Dear Friends,

Social media and network news all covered an event in Washington this past week where a group of
Catholic High School students were in a confrontation with two different groups protesting at the Lincoln
Memorial as they waited for their bus to pick them up and take them home. Each side in the confrontation played
a role in making the situation much worse than it should have been. But what was even more disturbing were the
negative comments in social media and network news, on both sides of the spectrum, about the high school
students and the Native American drum player. Some of the comments were quite ugly.

I am regularly shocked by people’s judgmental comments online about these kind of events. Shocked
because of people’s willingness to make a judgement about the situation without having been present or knowing
anyone involved, but I am even more shocked because of the self-righteous approach rather than an attitude of
care for others and a humility about themselves.

Hopefully, Christianity is teaching something different. Hopefully, those young men at the Lincoln
Memorial learned through the encounter. As Christians, we know we are all sinners. We all fail. We do not
stand above others, but admit that we may have harmed others in our own attitudes and actions. That admittance
of our sin is the first step in changing the world. If the church is to speak to our society and challenge it to be
better, then it can only do so by being humbly aware of its own limitations and shortcomings, rather than trying
to speak as if we had some kind of flawless purity.

A starting point for repentance means taking seriously the pain of those who have suffered because of
our sinfulness or the sinfulness of others. Theologians have referred to the life of Jesus as a “dangerous
memory”. The Christian practice of remembering the shocking death of Christ leads to a community of memory
that preserves the Christ-like suffering of those who have been victims of the violence of others. The memory of
Christ’s death, and the memories of all innocent victims, are “dangerous” in that they challenge current systems
of dominance and oppression. This is the constant teaching of Pope Francis in regard to immigrants and the poor
and how the world needs to open their doors to them. As some theologians have said, “To remember the losers of
history is a negative awareness which demands that their suffering not be in vain but, rather, that it motivate
efforts to build a future that is characterized by freedom and the vanquishing of such suffering.” God’s solidarity
with all victims of suffering and oppression assures the final, still unrealized, deliverance of the victims.

Knowledge of our past mistakes can lead to change and is therefore seen by the Church as a good thing –
as Good News. We come to know that we are forgivable, and with God’s help, can be better, more loving,
people. Acknowledging our failures is the grace of God at work; for we come to know ourselves and our God in
an ever deeper way. To say that we are sorry, does not make us less. It brings us closer to God.

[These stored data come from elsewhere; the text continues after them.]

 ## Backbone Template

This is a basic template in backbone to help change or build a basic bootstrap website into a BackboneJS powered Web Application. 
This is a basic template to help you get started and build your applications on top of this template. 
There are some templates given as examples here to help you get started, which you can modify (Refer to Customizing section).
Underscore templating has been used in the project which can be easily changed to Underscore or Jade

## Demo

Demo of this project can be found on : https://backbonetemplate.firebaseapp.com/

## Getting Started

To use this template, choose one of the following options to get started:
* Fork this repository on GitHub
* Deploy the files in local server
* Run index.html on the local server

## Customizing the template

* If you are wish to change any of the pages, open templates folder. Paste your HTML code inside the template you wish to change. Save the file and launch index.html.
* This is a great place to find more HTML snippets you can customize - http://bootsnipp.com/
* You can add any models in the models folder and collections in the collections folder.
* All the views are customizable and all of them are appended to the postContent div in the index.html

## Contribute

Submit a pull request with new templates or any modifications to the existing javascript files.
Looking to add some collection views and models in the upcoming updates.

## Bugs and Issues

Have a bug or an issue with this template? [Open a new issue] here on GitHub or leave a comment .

I suppose some of the hype this week came from the fact that the high school boys came from a Catholic
School. Similar to the reaction of people to the failure of the bishops to protect children from priests who abused
them, when the Church fails it seems to be worse. Years ago, the theologian Karl Rahner wrote about why it is so
much worse when the Church fails as an institution, “the church can be sinful in a way in which she alone can be
sinful…for she alone can distort by her sin the eternal visible presence of Christ in the world which she is and so
wrap a shroud about him – and do this in the face of men who must seek him as a matter of life and death.”
When the Church sins it makes it harder for people to find Jesus and to hear about the Good News he has for
them.

May we strive to be witnesses of the truth Jesus brings and be willing to go humbly into the human
community; for when we, Christians, fail it is possible that we are keeping people away from God.